ASSIGNMENT:
As the answer, give every line of the records that includes the word "program".
DATA EXCERPTS below:
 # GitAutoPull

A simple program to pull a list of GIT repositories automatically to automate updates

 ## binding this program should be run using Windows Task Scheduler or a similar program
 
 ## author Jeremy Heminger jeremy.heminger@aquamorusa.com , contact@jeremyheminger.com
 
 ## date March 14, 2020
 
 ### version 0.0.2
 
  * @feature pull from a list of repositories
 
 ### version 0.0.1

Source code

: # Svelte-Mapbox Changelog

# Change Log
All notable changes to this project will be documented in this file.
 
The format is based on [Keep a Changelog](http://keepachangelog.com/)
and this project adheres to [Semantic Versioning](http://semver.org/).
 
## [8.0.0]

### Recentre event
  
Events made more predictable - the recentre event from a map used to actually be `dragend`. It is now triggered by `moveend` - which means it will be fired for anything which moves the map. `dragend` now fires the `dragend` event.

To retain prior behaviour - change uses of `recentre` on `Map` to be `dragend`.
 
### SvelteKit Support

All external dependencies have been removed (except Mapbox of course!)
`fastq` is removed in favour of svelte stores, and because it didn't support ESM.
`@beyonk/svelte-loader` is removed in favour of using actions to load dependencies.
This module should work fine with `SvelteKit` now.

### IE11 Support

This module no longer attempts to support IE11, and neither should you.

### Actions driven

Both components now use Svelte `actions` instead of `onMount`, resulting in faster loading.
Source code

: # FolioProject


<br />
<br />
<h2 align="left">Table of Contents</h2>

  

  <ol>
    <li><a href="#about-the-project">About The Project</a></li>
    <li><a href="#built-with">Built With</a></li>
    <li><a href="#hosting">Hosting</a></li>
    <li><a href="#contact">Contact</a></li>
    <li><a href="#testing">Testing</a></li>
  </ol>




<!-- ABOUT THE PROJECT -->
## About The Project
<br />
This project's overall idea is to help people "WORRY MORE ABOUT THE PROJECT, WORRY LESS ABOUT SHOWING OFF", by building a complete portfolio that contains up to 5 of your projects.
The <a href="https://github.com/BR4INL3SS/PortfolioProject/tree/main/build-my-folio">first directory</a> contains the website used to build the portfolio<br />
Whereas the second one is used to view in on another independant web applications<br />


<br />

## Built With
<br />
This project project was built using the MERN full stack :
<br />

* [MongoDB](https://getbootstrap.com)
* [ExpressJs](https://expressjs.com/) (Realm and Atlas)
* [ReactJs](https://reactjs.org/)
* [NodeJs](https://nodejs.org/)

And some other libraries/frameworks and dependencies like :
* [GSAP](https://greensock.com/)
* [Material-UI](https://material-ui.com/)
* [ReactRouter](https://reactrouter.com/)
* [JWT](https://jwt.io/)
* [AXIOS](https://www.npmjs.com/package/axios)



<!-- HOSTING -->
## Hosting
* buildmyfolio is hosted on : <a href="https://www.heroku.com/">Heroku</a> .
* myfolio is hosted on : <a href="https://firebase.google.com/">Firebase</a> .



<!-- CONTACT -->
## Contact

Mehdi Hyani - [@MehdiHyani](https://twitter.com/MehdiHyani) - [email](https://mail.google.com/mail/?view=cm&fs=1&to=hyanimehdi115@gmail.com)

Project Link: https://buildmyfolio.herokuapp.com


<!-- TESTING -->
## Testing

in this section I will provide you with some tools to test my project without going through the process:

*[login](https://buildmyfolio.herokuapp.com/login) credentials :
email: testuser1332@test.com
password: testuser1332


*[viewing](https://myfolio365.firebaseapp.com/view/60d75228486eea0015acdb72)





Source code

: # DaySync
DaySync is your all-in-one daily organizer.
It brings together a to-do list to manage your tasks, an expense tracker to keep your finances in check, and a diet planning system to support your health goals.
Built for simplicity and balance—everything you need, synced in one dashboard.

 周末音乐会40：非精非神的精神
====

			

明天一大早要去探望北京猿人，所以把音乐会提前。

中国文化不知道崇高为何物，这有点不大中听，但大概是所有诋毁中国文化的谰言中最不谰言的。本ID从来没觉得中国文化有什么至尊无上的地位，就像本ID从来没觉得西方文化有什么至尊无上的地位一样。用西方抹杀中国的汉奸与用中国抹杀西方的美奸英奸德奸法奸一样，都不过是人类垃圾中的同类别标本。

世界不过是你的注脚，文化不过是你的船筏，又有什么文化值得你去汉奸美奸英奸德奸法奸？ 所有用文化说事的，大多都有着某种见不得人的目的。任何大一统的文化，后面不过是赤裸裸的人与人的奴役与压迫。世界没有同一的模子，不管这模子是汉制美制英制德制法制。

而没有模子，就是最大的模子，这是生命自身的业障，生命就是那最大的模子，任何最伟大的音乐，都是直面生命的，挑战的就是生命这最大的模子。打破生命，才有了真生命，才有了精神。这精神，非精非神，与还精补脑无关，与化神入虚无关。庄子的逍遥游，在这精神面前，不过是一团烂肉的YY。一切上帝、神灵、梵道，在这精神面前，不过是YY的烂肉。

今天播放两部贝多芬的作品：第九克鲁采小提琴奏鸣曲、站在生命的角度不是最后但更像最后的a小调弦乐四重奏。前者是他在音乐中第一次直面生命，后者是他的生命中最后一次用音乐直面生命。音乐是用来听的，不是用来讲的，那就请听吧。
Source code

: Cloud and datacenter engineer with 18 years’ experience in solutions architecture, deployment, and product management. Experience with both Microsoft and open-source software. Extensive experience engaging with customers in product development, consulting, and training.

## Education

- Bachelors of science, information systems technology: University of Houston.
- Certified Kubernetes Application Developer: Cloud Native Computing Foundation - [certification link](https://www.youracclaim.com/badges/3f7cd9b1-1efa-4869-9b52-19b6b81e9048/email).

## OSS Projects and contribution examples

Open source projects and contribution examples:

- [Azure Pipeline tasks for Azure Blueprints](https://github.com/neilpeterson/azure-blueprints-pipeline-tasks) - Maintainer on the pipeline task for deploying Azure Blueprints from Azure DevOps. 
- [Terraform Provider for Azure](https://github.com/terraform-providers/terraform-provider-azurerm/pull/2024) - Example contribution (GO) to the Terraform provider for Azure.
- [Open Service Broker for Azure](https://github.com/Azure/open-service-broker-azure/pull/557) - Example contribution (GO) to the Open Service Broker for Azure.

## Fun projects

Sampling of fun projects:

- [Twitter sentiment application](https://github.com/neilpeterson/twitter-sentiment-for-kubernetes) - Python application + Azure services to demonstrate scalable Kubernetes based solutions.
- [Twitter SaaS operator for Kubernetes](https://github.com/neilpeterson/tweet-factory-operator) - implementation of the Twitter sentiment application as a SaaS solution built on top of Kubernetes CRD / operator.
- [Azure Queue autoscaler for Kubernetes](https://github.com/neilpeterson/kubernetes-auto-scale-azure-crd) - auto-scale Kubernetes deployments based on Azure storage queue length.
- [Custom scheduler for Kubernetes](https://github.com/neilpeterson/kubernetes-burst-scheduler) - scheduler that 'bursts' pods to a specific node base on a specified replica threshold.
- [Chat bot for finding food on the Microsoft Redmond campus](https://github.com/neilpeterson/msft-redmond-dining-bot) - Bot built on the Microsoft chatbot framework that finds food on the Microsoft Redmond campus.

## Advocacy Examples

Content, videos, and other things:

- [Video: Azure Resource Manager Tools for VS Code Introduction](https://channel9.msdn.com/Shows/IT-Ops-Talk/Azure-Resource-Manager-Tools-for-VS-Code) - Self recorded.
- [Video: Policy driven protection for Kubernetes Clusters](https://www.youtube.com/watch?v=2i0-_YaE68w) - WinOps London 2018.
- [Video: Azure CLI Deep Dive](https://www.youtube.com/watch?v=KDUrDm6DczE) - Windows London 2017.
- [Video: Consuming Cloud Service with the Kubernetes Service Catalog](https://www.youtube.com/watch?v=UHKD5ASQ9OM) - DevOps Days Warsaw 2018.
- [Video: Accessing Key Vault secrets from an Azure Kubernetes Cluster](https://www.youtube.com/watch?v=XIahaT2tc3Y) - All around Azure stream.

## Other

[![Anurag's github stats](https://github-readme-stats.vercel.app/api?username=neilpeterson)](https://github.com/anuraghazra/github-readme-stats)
End of DATA EXCERPTS.
EXPECTED OUTPUT:
A simple program to pull a list of GIT repositories automatically to automate updates
 ## binding this program should be run using Windows Task Scheduler or a similar program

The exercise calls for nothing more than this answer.